Prerequisites: Knowledge of machine learning at the level of CS4780. If you are an undergraduate, you should have taken CS4780, since it is a prerequisite. Optionally, knowledge of computer systems and hardware on the level of CS 3410 would be useful, but this is not a prerequisite.

Format: For half of the classes, typically on Mondays, there will be a traditionally formatted lecture. For the other half of the classes, typically on Wednesdays, we will read and discuss two seminal papers relevant to the course topic. These classes will involve presentations by groups of students of the paper contents (each student will sign up in a group to present one paper for 15-20 minutes) followed by breakout discussions about the material.

Final project parameters and course calendar may be subject to change.

Grading: Students will be evaluated on the following basis.

20%	Paper presentation
10%	Discussion participation
20%	Paper reviews — students must submit a review for every pair of papers we discuss, but not for the week when they presented a paper
10%	Programming assignments
40%	Final project

Paper review parameters: Paper reviews should be about one page (single-spaced) in length. The review guidelines should mirror what an actual conference review would look like (although you needn't assign scores or anything like that). In particular you should at least: (1) summarize the paper, (2) discuss the paper's strengths and weaknesses, and (3) discuss the paper's impact. For reference, you can read the NIPS reviewer guidelines, starting with the "Review content" section. Of course, your review will not be precisely like a real review, in large part because we already know the impact of these papers. You can submit any review up to two days late with no penalty. Students who presented a paper do not have to submit a review of that paper (although you can if you want).

Final project parameters (subject to change): The final project can be done in groups of up to three (although more work will be expected from groups with more people). The subject of the project is open-ended, but it must include:

the implementation of a machine learning system for some task,
exploring one or more of the techniques discussed in the course (or similar techniques subject to instructor approval),
to empirically evaluate the performance and compare it with some baseline method, in two ways:

statistical performance (e.g. iterations to converge to some accuracy threshold), and
hardware performance (e.g. throughput or wall-clock time).

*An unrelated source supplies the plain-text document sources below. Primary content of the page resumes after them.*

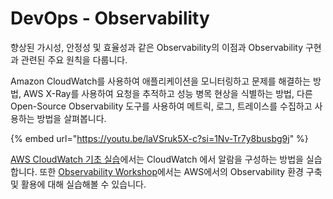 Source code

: # DevOps - Observability

향상된 가시성, 안정성 및 효율성과 같은 Observability의 이점과 Observability 구현과 관련된 주요 원칙을 다룹니다.

Amazon CloudWatch를 사용하여 애플리케이션을 모니터링하고 문제를 해결하는 방법, AWS X-Ray를 사용하여 요청을 추적하고 성능 병목 현상을 식별하는 방법, 다른 Open-Source Observability 도구를 사용하여 메트릭, 로그, 트레이스를 수집하고 사용하는 방법을 살펴봅니다.

{% embed url="https://youtu.be/laVSruk5X-c?si=1Nv-Tr7y8busbg9j" %}

[AWS CloudWatch 기초 실습](https://catalog.workshops.aws/general-immersionday/ko-KR/basic-modules/40-monitoring)에서는 CloudWatch 에서 알람을 구성하는 방법을 실습합니다. 또한 [Observability Workshop](https://catalog.us-east-1.prod.workshops.aws/workshops/31676d37-bbe9-4992-9cd1-ceae13c5116c/ko-KR)에서는 AWS에서의 Observability 환경 구축 및 활용에 대해 실습해볼 수 있습니다.&#x20;

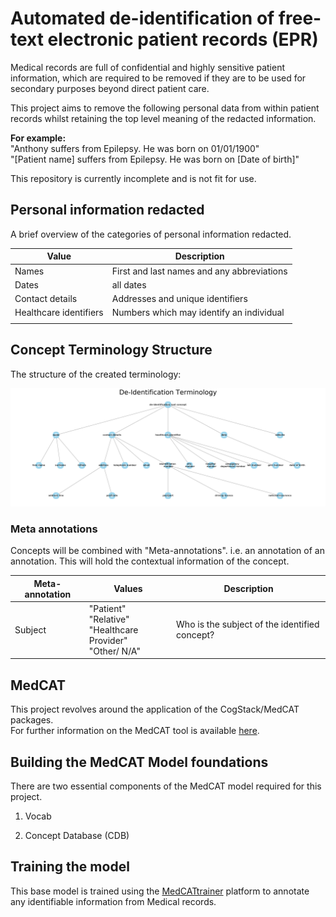 # Automated de-identification of free-text electronic patient records (EPR)

Medical records are full of confidential and highly sensitive patient information, which are required
to be removed if they are to be used for secondary purposes beyond direct patient care.

This project aims to remove the following personal data from within patient records whilst
retaining the top level meaning of the redacted information.

__For example:__
<br>"Anthony suffers from Epilepsy. He was born on 01/01/1900"
<br>"\[Patient name\] suffers from Epilepsy. He was born on \[Date of birth\]"

This repository is currently incomplete and is not fit for use.

## Personal information redacted

A brief overview of the categories of personal information redacted.

|Value|Description|
|---|---|
|Names| First and last names and any abbreviations|
|Dates| all dates|
|Contact details| Addresses and unique identifiers|
|Healthcare identifiers| Numbers which may identify an individual|
|||

## Concept Terminology Structure

The structure of the created terminology:

![Created from creating_a_deid_terminology](./Creating_a_de-identification_terminology/DeID_teminology.png)


### Meta annotations 
Concepts will be combined with "Meta-annotations". i.e. an annotation of an annotation. 
This will hold the contextual information of the concept.

|Meta-annotation|Values|Description|
|---|---|---|
|Subject|"Patient"<br />"Relative"<br /> "Healthcare Provider"<br /> "Other/ N/A"| Who is the subject of the identified concept?
 

## MedCAT
This project revolves around the application of the CogStack/MedCAT packages. <br />
For further information on the MedCAT tool is available [here](https://github.com/CogStack/MedCAT).

## Building the MedCAT Model foundations

There are two essential components of the MedCAT model required for this project.

1) Vocab

2) Concept Database (CDB)

## Training the model

This base model is trained using the [MedCATtrainer](https://github.com/CogStack/MedCATtrainer) platform to annotate any 
identifiable information from Medical records.


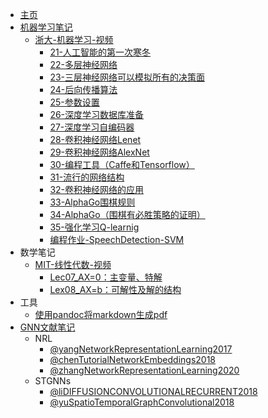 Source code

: <!-- _sidebar.md -->

* [主页](README.md)
* [机器学习笔记](Notes-机器学习/README.md)
	* [浙大-机器学习-视频](Notes-机器学习/浙大-机器学习-视频/README.md)
		* [21-人工智能的第一次寒冬](Notes-机器学习/浙大-机器学习-视频/21-人工智能的第一次寒冬.md)
		* [22-多层神经网络](Notes-机器学习/浙大-机器学习-视频/22-多层神经网络.md)
		* [23-三层神经网络可以模拟所有的决策面](Notes-机器学习/浙大-机器学习-视频/23-三层神经网络可以模拟所有的决策面.md)
		* [24-后向传播算法](Notes-机器学习/浙大-机器学习-视频/24-后向传播算法.md)
		* [25-参数设置](Notes-机器学习/浙大-机器学习-视频/25-参数设置.md)
		* [26-深度学习数据库准备](Notes-机器学习/浙大-机器学习-视频/26-深度学习数据库准备.md)
		* [27-深度学习自编码器](Notes-机器学习/浙大-机器学习-视频/27-深度学习自编码器.md)
		* [28-卷积神经网络Lenet](Notes-机器学习/浙大-机器学习-视频/28-卷积神经网络Lenet.md)
		* [29-卷积神经网络AlexNet](Notes-机器学习/浙大-机器学习-视频/29-卷积神经网络AlexNet.md)
		* [30-编程工具（Caffe和Tensorflow）](Notes-机器学习/浙大-机器学习-视频/30-编程工具（Caffe和Tensorflow）.md)
		* [31-流行的网络结构](Notes-机器学习/浙大-机器学习-视频/31-流行的网络结构.md)
		* [32-卷积神经网络的应用](Notes-机器学习/浙大-机器学习-视频/32-卷积神经网络的应用.md)
		* [33-AlphaGo围棋规则](Notes-机器学习/浙大-机器学习-视频/33-AlphaGo围棋规则.md)
		* [34-AlphaGo（围棋有必胜策略的证明）](Notes-机器学习/浙大-机器学习-视频/34-AlphaGo（围棋有必胜策略的证明）.md)
		* [35-强化学习Q-learnig](Notes-机器学习/浙大-机器学习-视频/35-强化学习Q-learnig.md)
		* [编程作业-SpeechDetection-SVM](Notes-机器学习/浙大-机器学习-视频/编程作业-SpeechDetection-SVM.md)
* 数学笔记
	* [MIT-线性代数-视频](Notes-数学/MIT-线性代数-视频/README.md)
		* [Lec07_AX=0：主变量、特解](Notes-数学/MIT-线性代数-视频/Lec07_AX=0：主变量、特解.md)
		* [Lex08_AX=b：可解性及解的结构](Notes-数学/MIT-线性代数-视频/Lex08_AX=b：可解性及解的结构.md)
* 工具
	* [使用pandoc将markdown生成pdf](工具&计划&资源/pandoc生成pdf文件.md)
* [GNN文献笔记](Reading%20notes/README.md)
	* NRL
		* [@yangNetworkRepresentationLearning2017](Reading%20notes/@yangNetworkRepresentationLearning2017.md)
		* [@chenTutorialNetworkEmbeddings2018](Reading%20notes/@chenTutorialNetworkEmbeddings2018.md)
		* [@zhangNetworkRepresentationLearning2020](Reading%20notes/@zhangNetworkRepresentationLearning2020.md)
	* STGNNs
		* [@liDIFFUSIONCONVOLUTIONALRECURRENT2018](Reading%20notes/@liDIFFUSIONCONVOLUTIONALRECURRENT2018.md)
		* [@yuSpatioTemporalGraphConvolutional2018](Reading%20notes/@yuSpatioTemporalGraphConvolutional2018.md)
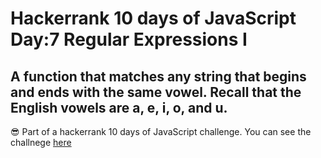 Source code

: # Hackerrank 10 days of JavaScript Day:7 Regular Expressions I

## A function that matches any string  that begins and ends with the same vowel. Recall that the English vowels are a, e, i, o, and u.

😎 Part of a hackerrank 10 days of JavaScript challenge. You can see the challnege <a href="https://www.hackerrank.com/challenges/js10-regexp-1/problem">here</a>
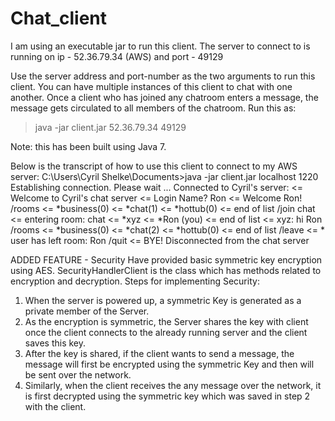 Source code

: # Chat_client
I am using an executable jar to run this client.
The server to connect to is running on ip - 52.36.79.34 (AWS) and port - 49129

Use the server address and port-number as the two arguments to run this client.
You can have multiple instances of this client to chat with one another.
Once a client who has joined any chatroom enters a message, the message gets circulated to all members of the chatroom.
Run this as:
> java -jar client.jar 52.36.79.34 49129

Note: this has been built using Java 7.

Below is the transcript of how to use this client to connect to my AWS server: 
C:\Users\Cyril Shelke\Documents>java -jar client.jar localhost 1220
Establishing connection. Please wait ...
Connected to Cyril's server:
<= Welcome to Cyril's chat server
<= Login Name?
Ron
<= Welcome Ron!
/rooms
<= *business(0)
<= *chat(1)
<= *hottub(0)
<= end of list
/join chat
<= entering room: chat
<= *xyz
<= *Ron (you)
<= end of list
<= xyz: hi Ron
/rooms
<= *business(0)
<= *chat(2)
<= *hottub(0)
<= end of list
/leave
<= * user has left room: Ron
/quit
<= BYE!
Disconnected from the chat server


ADDED FEATURE - Security
Have provided basic symmetric key encryption using AES.
SecurityHandlerClient is the class which has methods related to encryption and decryption.
Steps for implementing Security:
1. When the server is powered up, a symmetric Key is generated as a private member of the Server.
2. As the encryption is symmetric, the Server shares the key with client once the client connects to the already running server and the client saves this key.
3. After the key is shared, if the client wants to send a message, the message will first be encrypted using the symmetric Key and then will be sent over the network.
4. Similarly, when the client receives the any message over the network, it is first decrypted using the symmetric key which was saved in step 2 with the client.


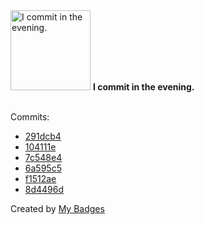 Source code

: <img src="https://my-badges.github.io/my-badges/evening-commits.png" alt="I commit in the evening." title="I commit in the evening." width="128">
<strong>I commit in the evening.</strong>
<br><br>

Commits:

- <a href="https://github.com/qoomon/maven-git-versioning-extension/commit/291dcb4d3f59e627d26d2a8197dbd6641504fcaf">291dcb4</a>
- <a href="https://github.com/qoomon/website/commit/104111ea4dd45e2b31de7afe67f1386c73559e80">104111e</a>
- <a href="https://github.com/qoomon/website/commit/7c548e499c0093448a8a02e9c86b8424024e22de">7c548e4</a>
- <a href="https://github.com/qoomon/website/commit/6a595c553bb13654cee22252de83b738dc6affc3">6a595c5</a>
- <a href="https://github.com/qoomon/vercel-cors-proxy/commit/f1512aee84b42a151a9ebc8f781a62078aadc479">f1512ae</a>
- <a href="https://github.com/qoomon/website/commit/8d4496deff145971aa5dfeddfd7b0836812e5cf3">8d4496d</a>


Created by <a href="https://github.com/my-badges/my-badges">My Badges</a> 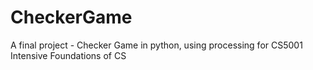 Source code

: # CheckerGame
A final project - Checker Game in python, using processing for CS5001 Intensive Foundations of CS
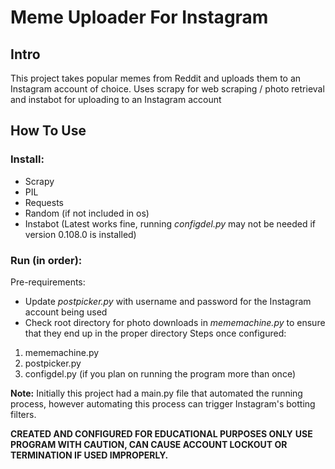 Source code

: # Meme Uploader For Instagram
## Intro
This project takes popular memes from Reddit and uploads them to an Instagram account of choice. 
Uses scrapy for web scraping / photo retrieval and instabot for uploading to an Instagram account
## How To Use
### Install:
* Scrapy
* PIL
* Requests
* Random (if not included in os)
* Instabot (Latest works fine, running *configdel.py* may not be needed if version 0.108.0 is installed)
### Run (in order):
Pre-requirements: 
* Update *postpicker.py* with username and password for the Instagram account being used
* Check root directory for photo downloads in *mememachine.py* to ensure that they end up in the proper directory
Steps once configured:

1. mememachine.py
2. postpicker.py
3. configdel.py (if you plan on running the program more than once) 

**Note:** Initially this project had a main.py file that automated the running process, however automating this process can trigger Instagram's botting filters.

**CREATED AND CONFIGURED FOR EDUCATIONAL PURPOSES ONLY**
**USE PROGRAM WITH CAUTION, CAN CAUSE ACCOUNT LOCKOUT OR TERMINATION IF USED IMPROPERLY.**
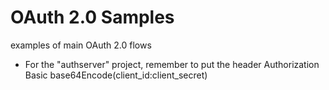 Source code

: # OAuth 2.0 Samples
examples of main OAuth 2.0 flows

* For the "authserver" project, remember to put the header 
         Authorization Basic base64Encode(client_id:client_secret)
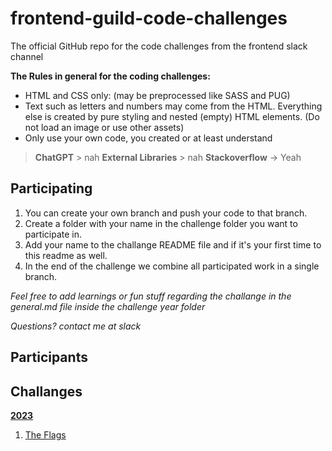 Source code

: # frontend-guild-code-challenges
The official GitHub repo for the code challenges from the frontend slack channel

**The Rules in general for the coding challenges:**
- HTML and CSS only: (may be preprocessed like SASS and PUG)
- Text such as letters and numbers may come from the HTML. Everything else is created by pure styling and nested (empty) HTML elements. (Do not load an image or use other assets)
- Only use your own code, you created or at least understand

> **ChatGPT** > nah
> **External Libraries** > nah
> **Stackoverflow** -> Yeah

## Participating
1. You can create your own branch and push your code to that branch.
2. Create a folder with your name in the challenge folder you want to participate in.
3. Add your name to the challange README file and if it's your first time to this readme as well.
4. In the end of the challenge we combine all participated work in a single branch.

*Feel free to add learnings or fun stuff regarding the challange in the general.md file inside the challenge year folder*


*Questions? contact me at slack*

## Participants

## Challanges
**[2023](./2023/general.md)**
01. [The Flags](./2023/january/the_flags/challenge.md) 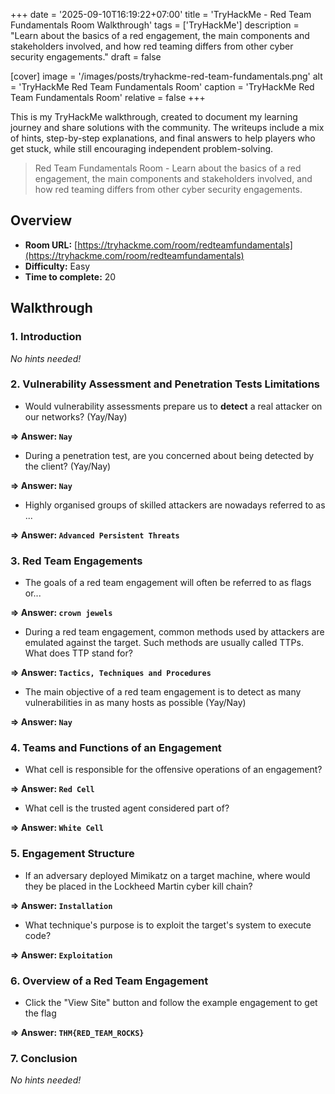 +++
date = '2025-09-10T16:19:22+07:00'
title = 'TryHackMe - Red Team Fundamentals Room Walkthrough'
tags = ['TryHackMe']
description = "Learn about the basics of a red engagement, the main components and stakeholders involved, and how red teaming differs from other cyber security engagements."
draft = false

[cover]
  image = '/images/posts/tryhackme-red-team-fundamentals.png'
  alt = 'TryHackMe Red Team Fundamentals Room'
  caption = 'TryHackMe Red Team Fundamentals Room'
  relative = false
+++

This is my TryHackMe walkthrough, created to document my learning journey and share solutions with the community. The writeups include a mix of hints, step-by-step explanations, and final answers to help players who get stuck, while still encouraging independent problem-solving.

> Red Team Fundamentals Room - Learn about the basics of a red engagement, the main components and stakeholders involved, and how red teaming differs from other cyber security engagements.

## Overview

-   **Room URL:** [https://tryhackme.com/room/redteamfundamentals](https://tryhackme.com/room/redteamfundamentals)
-   **Difficulty:** Easy
-   **Time to complete:** 20

## Walkthrough

### 1. Introduction

_No hints needed!_

### 2. Vulnerability Assessment and Penetration Tests Limitations

-   Would vulnerability assessments prepare us to <b>detect</b> a real attacker on our networks? (Yay/Nay)

**=> Answer: `Nay`**

-   <p>During a penetration test, are you concerned about being detected by the client? (Yay/Nay)</p>

**=> Answer: `Nay`**

-   <p>Highly organised groups of skilled attackers are nowadays referred to as ...</p>

**=> Answer: `Advanced Persistent Threats`**

### 3. Red Team Engagements

-   The goals of a red team engagement will often be referred to as flags or...

**=> Answer: `crown jewels`**

-   <p>During a red team engagement, common methods used by attackers are emulated against the target. Such methods are usually called TTPs. What does TTP stand for?</p>

**=> Answer: `Tactics, Techniques and Procedures`**

-   <p>The main objective of a red team engagement is to detect as many vulnerabilities in as many hosts as possible (Yay/Nay)</p>

**=> Answer: `Nay`**

### 4. Teams and Functions of an Engagement

-   What cell is responsible for the offensive operations of an engagement?

**=> Answer: `Red Cell`**

-   What cell is the trusted agent considered part of?

**=> Answer: `White Cell`**

### 5. Engagement Structure

-   If an adversary deployed Mimikatz on a target machine, where would they be placed in the Lockheed Martin cyber kill chain?

**=> Answer: `Installation`**

-   What technique's purpose is to exploit the target's system to execute code?

**=> Answer: `Exploitation`**

### 6. Overview of a Red Team Engagement

-   Click the "View Site" button and follow the example engagement to get the flag

**=> Answer: `THM{RED_TEAM_ROCKS}`**

### 7. Conclusion

_No hints needed!_
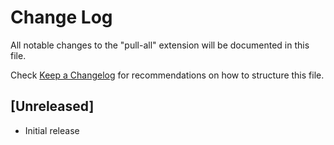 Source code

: # Change Log

All notable changes to the "pull-all" extension will be documented in this file.

Check [Keep a Changelog](http://keepachangelog.com/) for recommendations on how to structure this file.

## [Unreleased]

- Initial release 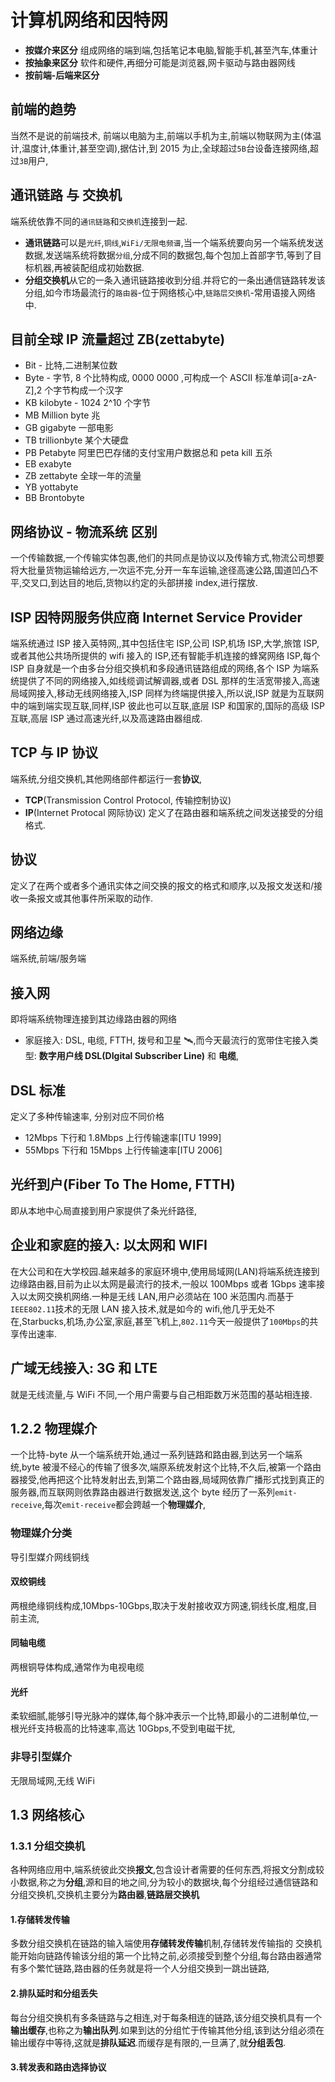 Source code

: # 计算机网络和因特网

- **按媒介来区分**
  组成网络的端到端,包括笔记本电脑,智能手机,甚至汽车,体重计
- **按抽象来区分**
  软件和硬件,再细分可能是浏览器,网卡驱动与路由器网线
- **按前端-后端来区分**

## 前端的趋势

当然不是说的前端技术, 前端以电脑为主,前端以手机为主,前端以物联网为主(体温计,温度计,体重计,甚至空调),据估计,到 2015 为止,全球超过`5B`台设备连接网络,超过`3B`用户,

## 通讯链路 与 交换机

端系统依靠不同的`通讯链路`和`交换机`连接到一起.

- **通讯链路**可以是`光纤`,`铜线`,`WiFi/无限电频谱`,当一个端系统要向另一个端系统发送数据,发送端系统将数据`分组`,分成不同的数据包,每个包加上首部字节,等到了目标机器,再被装配组成初始数据.
- **分组交换机**从它的一条入通讯链路接收到分组.并将它的一条出通信链路转发该分组,如今市场最流行的`路由器`-位于网络核心中,`链路层交换机`-常用语接入网络中.

## 目前全球 IP 流量超过 ZB(zettabyte)

- Bit - 比特,二进制某位数
- Byte - 字节, 8 个比特构成, 0000 0000 ,可构成一个 ASCII 标准单词[a-zA-Z],2 个字节构成一个汉字
- KB kilobyte - 1024 2^10 个字节
- MB Million byte 兆
- GB gigabyte 一部电影
- TB trillionbyte 某个大硬盘
- PB Petabyte 阿里巴巴存储的支付宝用户数据总和 peta kill 五杀
- EB exabyte
- ZB zettabyte 全球一年的流量
- YB yottabyte
- BB Brontobyte

## 网络协议 - 物流系统 区别

一个传输数据,一个传输实体包裹,他们的共同点是协议以及传输方式,物流公司想要将大批量货物运输给远方,一次运不完,分开一车车运输,途径高速公路,国道凹凸不平,交叉口,到达目的地后,货物以约定的头部拼接 index,进行摆放.

## ISP 因特网服务供应商 Internet Service Provider

端系统通过 ISP 接入英特网,,其中包括住宅 ISP,公司 ISP,机场 ISP,大学,旅馆 ISP,或者其他公共场所提供的 wifi 接入的 ISP,还有智能手机连接的蜂窝网络 ISP,每个 ISP 自身就是一个由多台分组交换机和多段通讯链路组成的网络,各个 ISP 为端系统提供了不同的网络接入,如线缆调试解调器,或者 DSL 那样的生活宽带接入,高速局域网接入,移动无线网络接入,ISP 同样为终端提供接入,所以说,ISP 就是为互联网中的端到端实现互联,同样,ISP 彼此也可以互联,底层 ISP 和国家的,国际的高级 ISP 互联,高层 ISP 通过高速光纤,以及高速路由器组成.

## TCP 与 IP 协议

端系统,分组交换机,其他网络部件都运行一套**协议**,

- **TCP**(Transmission Control Protocol, 传输控制协议)
- **IP**(Internet Protocal 网际协议) 定义了在路由器和端系统之间发送接受的分组格式.

## 协议

定义了在两个或者多个通讯实体之间交换的报文的格式和顺序,以及报文发送和/接收一条报文或其他事件所采取的动作.

## 网络边缘

端系统,前端/服务端

## 接入网

即将端系统物理连接到其边缘路由器的网络

- 家庭接入: DSL, 电缆, FTTH, 拨号和卫星 🛰,而今天最流行的宽带住宅接入类型: **数字用户线 DSL(DIgital Subscriber Line)** 和 **电缆**,

## DSL 标准

定义了多种传输速率, 分别对应不同价格

- 12Mbps 下行和 1.8Mbps 上行传输速率[ITU 1999]
- 55Mbps 下行和 15Mbps 上行传输速率[ITU 2006]

## 光纤到户(Fiber To The Home, FTTH)

即从本地中心局直接到用户家提供了条光纤路径,

## 企业和家庭的接入: 以太网和 WIFI

在大公司和在大学校园.越来越多的家庭环境中,使用局域网(LAN)将端系统连接到边缘路由器,目前为止以太网是最流行的技术,一般以 100Mbps 或者 1Gbps 速率接入以太网交换机网络.一种是无线 LAN,用户必须站在 100 米范围内.而基于`IEEE802.11`技术的无限 LAN 接入技术,就是如今的 wifi,他几乎无处不在,Starbucks,机场,办公室,家庭,甚至飞机上,`802.11`今天一般提供了`100Mbps`的共享传出速率.

## 广域无线接入: 3G 和 LTE

就是无线流量,与 WiFi 不同,一个用户需要与自己相距数万米范围的基站相连接.

## 1.2.2 物理媒介

一个比特-byte 从一个端系统开始,通过一系列链路和路由器,到达另一个端系统,byte 被漫不经心的传输了很多次,端原系统发射这个比特,不久后,被第一个路由器接受,他再把这个比特发射出去,到第二个路由器,局域网依靠广播形式找到真正的服务器,而互联网则依靠路由器进行数据发送,这个 byte 经历了一系列`emit-receive`,每次`emit-receive`都会跨越一个**物理媒介**,

### 物理媒介分类

导引型媒介网线铜线

#### 双绞铜线

两根绝缘铜线构成,10Mbps-10Gbps,取决于发射接收双方网速,铜线长度,粗度,目前主流,

#### 同轴电缆

两根铜导体构成,通常作为电视电缆

#### 光纤

柔软细腻,能够引导光脉冲的媒体,每个脉冲表示一个比特,即最小的二进制单位,一根光纤支持极高的比特速率,高达 10Gbps,不受到电磁干扰,

### 非导引型媒介

无限局域网,无线 WiFi

## 1.3 网络核心

### 1.3.1 分组交换机

各种网络应用中,端系统彼此交换**报文**,包含设计者需要的任何东西,将报文分割成较小数据,称之为**分组**,源和目的地之间,分为较小的数据块,每个分组经过通信链路和分组交换机,交换机主要分为**路由器**,**链路层交换机**

#### 1.存储转发传输

多数分组交换机在链路的输入端使用**存储转发传输**机制,存储转发传输指的 交换机能开始向链路传输该分组的第一个比特之前,必须接受到整个分组,每台路由器通常有多个繁忙链路,路由器的任务就是将一个人分组交换到一跳出链路,

#### 2.排队延时和分组丢失

每台分组交换机有多条链路与之相连,对于每条相连的链路,该分组交换机具有一个**输出缓存**,也称之为**输出队列**.如果到达的分组忙于传输其他分组,该到达分组必须在输出缓存中等待,这就是**排队延迟**.而缓存是有限的,一旦满了,就**分组丢包**.

#### 3.转发表和路由选择协议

There will be an in-class feedback activity on Wednesday, October 16, and you should prepare a two-minute pitch of your ideas by then. Project proposals are due on Monday, October 21. The project proposal should satisfy the following constraints:

The main body should be about one page in length.
It should describe the project you intend to do.
It should contain at least one citation of a relevant paper that we did not cover in class (but preferably more).
It should include some preliminary or exploratory work you've already done, that helps to support the idea that your project is feasible (this preliminary work can be very minimal, but should indicate that you've got started—or at least have a clear idea how to do so).
In addition to the one-page text proposal, it should contain one short experiment plan per person, which should consist of:
- a hypothesis
- a proxy statement which describes what metric you are going to use to measure the variables you care about
- a short protocol statement describing what you are going to do
- the results you expect to get
The experiment plan should not be longer than half a page, and may be much shorter.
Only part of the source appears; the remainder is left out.